Re: [RFC - 0/9] Generic timekeeping subsystem (v. B5)

From: Roman Zippel
Date: Tue Aug 16 2005 - 19:29:10 EST


Hi,

On Mon, 15 Aug 2005, john stultz wrote:

> > Please provide the right abstractions, e.g. leave the gettimeofday
> > implementation to the timesource and use some helper (template) functions
> > to do the actual work. Basically as long as you have a cycle_t in the
> > common code something is really wrong, this code belongs in the continous
> > clock template.
>
> I'm not sure I agree. By pushing all the gettimeofday logic behind the
> timesource or clock class you describe above, you end up with lots of
> duplicated and error prone code.

That's there template code comes in, so that the drivers need only to add
little code themselves. The point is that every time source has different
requirements and if we want efficient implementations, too much common
code doesn't really help. It's a tradeoff.

Let's look at the example patch below. I played a little with some code
and this just demonstrates an accurate conversion of the tick/freq values
into the internal values in ns resolution. It does a little more work
ahead, but the interrupt code becomes simpler and most important it
doesn't require any expensive 64bit math and you can't get it much more
accurate than that. The current gettimeofday code for tick based sources
is really cheap and I'd like to keep that (i.e. free of 64bit math). The
accuracy can and should be fixed (the change to timespec wasn't really a
major improvement, as it introduced new rounding errors).

The other thing the example demonstrates is the interface from NTP to
timer code. The NTP code provides the basic parameters and then leaves it
to the clock implementation how they apply. The adjustment and phase
variables are really private variables. In the code below it's rather
easily possible to make HZ another parameter and you can have clocks
running at different frequencies (e.g. to implement dynamic ticks).
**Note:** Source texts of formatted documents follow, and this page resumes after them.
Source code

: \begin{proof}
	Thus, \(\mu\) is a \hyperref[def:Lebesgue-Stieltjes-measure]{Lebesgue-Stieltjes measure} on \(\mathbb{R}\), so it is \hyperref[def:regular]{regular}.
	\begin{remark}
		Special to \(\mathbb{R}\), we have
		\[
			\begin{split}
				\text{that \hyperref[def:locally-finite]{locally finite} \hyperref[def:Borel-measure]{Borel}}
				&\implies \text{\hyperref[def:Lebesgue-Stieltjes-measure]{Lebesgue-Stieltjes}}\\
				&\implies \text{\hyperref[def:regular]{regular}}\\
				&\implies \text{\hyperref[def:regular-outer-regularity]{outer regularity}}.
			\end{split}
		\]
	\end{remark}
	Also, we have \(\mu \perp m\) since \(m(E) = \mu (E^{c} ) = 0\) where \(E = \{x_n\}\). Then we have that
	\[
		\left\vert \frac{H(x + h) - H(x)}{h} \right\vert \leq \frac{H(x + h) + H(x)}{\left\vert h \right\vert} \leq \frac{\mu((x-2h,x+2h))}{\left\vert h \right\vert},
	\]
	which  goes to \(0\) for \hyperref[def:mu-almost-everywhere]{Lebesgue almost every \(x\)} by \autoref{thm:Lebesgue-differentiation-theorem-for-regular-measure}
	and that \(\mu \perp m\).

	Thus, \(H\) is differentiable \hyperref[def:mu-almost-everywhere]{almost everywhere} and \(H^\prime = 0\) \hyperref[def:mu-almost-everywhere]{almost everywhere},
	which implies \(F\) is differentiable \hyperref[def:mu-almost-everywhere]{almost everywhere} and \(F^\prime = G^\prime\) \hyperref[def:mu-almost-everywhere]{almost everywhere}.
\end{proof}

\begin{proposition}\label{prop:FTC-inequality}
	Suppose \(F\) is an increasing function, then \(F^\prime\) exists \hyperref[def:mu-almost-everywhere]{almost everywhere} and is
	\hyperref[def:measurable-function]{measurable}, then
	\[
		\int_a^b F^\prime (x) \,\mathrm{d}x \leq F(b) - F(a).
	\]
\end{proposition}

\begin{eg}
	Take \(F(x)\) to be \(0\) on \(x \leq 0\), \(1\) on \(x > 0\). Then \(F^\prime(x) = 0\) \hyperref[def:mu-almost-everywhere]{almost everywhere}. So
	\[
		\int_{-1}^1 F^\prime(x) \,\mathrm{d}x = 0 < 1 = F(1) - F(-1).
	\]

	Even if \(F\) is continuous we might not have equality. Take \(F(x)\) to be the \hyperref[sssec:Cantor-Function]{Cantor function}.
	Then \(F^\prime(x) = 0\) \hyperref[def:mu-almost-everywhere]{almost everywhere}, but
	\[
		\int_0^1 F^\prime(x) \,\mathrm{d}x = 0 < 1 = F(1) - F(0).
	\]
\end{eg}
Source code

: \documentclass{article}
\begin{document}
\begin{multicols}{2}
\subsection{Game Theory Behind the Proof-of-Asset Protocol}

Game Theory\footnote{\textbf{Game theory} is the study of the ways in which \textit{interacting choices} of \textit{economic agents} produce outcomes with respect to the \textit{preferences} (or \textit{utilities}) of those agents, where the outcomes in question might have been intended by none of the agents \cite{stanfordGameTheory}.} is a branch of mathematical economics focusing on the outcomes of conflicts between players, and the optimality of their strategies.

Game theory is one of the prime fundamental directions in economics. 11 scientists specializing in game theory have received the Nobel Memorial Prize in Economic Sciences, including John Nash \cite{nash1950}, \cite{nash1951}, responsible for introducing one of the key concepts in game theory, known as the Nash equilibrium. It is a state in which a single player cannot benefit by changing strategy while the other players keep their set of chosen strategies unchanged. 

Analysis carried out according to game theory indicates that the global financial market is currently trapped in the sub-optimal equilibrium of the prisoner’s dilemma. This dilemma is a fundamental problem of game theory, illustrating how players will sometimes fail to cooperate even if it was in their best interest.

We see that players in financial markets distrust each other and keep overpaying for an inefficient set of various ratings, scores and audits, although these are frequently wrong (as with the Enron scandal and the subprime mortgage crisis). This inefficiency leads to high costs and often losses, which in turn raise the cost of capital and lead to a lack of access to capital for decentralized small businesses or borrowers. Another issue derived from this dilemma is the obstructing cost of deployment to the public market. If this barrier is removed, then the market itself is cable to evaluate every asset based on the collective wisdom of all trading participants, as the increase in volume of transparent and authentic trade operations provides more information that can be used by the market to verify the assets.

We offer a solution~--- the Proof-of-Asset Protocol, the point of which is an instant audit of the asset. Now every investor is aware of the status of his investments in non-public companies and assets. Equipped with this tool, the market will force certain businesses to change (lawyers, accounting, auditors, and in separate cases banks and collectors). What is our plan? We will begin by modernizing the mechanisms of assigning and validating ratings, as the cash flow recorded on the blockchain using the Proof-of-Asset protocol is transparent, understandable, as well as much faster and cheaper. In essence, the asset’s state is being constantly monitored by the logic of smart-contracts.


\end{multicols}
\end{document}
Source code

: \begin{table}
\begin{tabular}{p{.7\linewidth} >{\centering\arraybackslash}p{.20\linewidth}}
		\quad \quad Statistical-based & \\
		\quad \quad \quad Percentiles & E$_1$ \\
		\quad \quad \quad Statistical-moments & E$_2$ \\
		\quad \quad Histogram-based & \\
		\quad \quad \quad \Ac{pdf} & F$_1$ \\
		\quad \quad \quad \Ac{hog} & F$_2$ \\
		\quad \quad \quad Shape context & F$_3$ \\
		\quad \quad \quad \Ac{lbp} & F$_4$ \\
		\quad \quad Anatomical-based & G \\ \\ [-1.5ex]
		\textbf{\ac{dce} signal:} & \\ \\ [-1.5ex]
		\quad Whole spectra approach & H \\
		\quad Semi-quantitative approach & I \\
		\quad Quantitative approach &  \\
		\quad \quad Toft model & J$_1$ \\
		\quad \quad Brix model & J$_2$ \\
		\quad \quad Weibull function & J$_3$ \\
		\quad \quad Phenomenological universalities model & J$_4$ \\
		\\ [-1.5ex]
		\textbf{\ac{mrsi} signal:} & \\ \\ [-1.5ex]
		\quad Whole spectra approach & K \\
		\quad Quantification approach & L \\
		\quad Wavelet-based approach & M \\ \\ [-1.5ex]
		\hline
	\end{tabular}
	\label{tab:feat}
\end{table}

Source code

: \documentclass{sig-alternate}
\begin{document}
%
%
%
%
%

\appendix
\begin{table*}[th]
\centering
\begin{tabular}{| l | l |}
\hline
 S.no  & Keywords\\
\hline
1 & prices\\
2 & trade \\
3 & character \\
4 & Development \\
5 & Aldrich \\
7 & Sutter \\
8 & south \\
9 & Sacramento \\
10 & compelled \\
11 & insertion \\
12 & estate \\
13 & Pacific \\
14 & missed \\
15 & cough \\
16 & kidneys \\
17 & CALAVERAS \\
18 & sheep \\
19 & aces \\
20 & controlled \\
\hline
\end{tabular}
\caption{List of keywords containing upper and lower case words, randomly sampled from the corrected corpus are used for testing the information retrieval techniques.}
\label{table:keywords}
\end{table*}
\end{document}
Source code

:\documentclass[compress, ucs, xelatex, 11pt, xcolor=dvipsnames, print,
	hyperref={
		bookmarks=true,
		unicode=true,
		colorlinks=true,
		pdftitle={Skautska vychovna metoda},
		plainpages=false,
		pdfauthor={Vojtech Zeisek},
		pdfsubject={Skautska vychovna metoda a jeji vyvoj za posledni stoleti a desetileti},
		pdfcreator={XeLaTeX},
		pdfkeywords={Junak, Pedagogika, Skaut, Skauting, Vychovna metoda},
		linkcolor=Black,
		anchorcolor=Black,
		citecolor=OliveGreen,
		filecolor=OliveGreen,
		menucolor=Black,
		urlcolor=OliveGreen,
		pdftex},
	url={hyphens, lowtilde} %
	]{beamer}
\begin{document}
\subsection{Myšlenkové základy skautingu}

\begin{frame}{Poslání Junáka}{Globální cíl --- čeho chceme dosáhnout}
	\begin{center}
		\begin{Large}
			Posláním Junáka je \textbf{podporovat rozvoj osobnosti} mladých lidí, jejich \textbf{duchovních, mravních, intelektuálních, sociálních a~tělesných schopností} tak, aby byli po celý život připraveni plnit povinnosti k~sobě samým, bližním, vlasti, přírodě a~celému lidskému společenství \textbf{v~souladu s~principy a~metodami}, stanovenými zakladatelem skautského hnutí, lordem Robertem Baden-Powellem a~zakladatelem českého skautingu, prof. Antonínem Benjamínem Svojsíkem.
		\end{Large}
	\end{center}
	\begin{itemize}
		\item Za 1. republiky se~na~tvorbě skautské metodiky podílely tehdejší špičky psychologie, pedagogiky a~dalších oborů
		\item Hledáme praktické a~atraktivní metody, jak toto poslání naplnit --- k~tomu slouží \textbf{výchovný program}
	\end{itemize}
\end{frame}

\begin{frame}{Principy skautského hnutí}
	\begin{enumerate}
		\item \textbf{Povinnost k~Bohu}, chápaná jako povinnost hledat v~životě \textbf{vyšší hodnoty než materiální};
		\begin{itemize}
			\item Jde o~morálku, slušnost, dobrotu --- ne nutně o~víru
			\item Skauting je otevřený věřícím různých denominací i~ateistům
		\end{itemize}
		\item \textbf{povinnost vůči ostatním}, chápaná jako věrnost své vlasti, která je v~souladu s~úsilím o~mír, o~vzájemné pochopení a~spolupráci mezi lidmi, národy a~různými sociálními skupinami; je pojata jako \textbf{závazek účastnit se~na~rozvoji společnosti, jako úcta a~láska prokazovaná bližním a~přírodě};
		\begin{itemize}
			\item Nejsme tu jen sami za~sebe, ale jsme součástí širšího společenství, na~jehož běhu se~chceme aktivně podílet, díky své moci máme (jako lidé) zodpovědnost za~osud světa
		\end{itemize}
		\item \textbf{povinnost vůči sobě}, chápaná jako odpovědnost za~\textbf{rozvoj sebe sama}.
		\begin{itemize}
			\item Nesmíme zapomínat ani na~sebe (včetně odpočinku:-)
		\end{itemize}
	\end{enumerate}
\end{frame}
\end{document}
A low
frequency timer provides the wall clock and a separate timer takes care of
the kernel timer.

The code below needs of course a little more work, currently I use it to
collect some data on how the current code behaves. I'll add the adjustment
code and then I'll see how it compares to it.

> > This also allows better implementations, e.g. gettimeofday can be done in
> > a single step instead of two using a single lock instead of two.
>
> This is a miss-characterization. In most cases the continuous
> gettimeofday is done in a single step with a single lock. Although it
> does have the flexibility to allow for more complex setups, as well as
> the ability to opt out and use the existing tick based code.

You have it the wrong way around. In the general case you need two locks
and only in some cases can you optimize one away. To evaluate the
complexity of the design you really have to look at the general case for
each component. You're rather focused on just the best cases.

bye, Roman

---

kernel/time.c | 3 ++-
kernel/timer.c | 53 +++++++++++++++++++++++++++++++++++++++++++++++++++++
2 files changed, 55 insertions(+), 1 deletion(-)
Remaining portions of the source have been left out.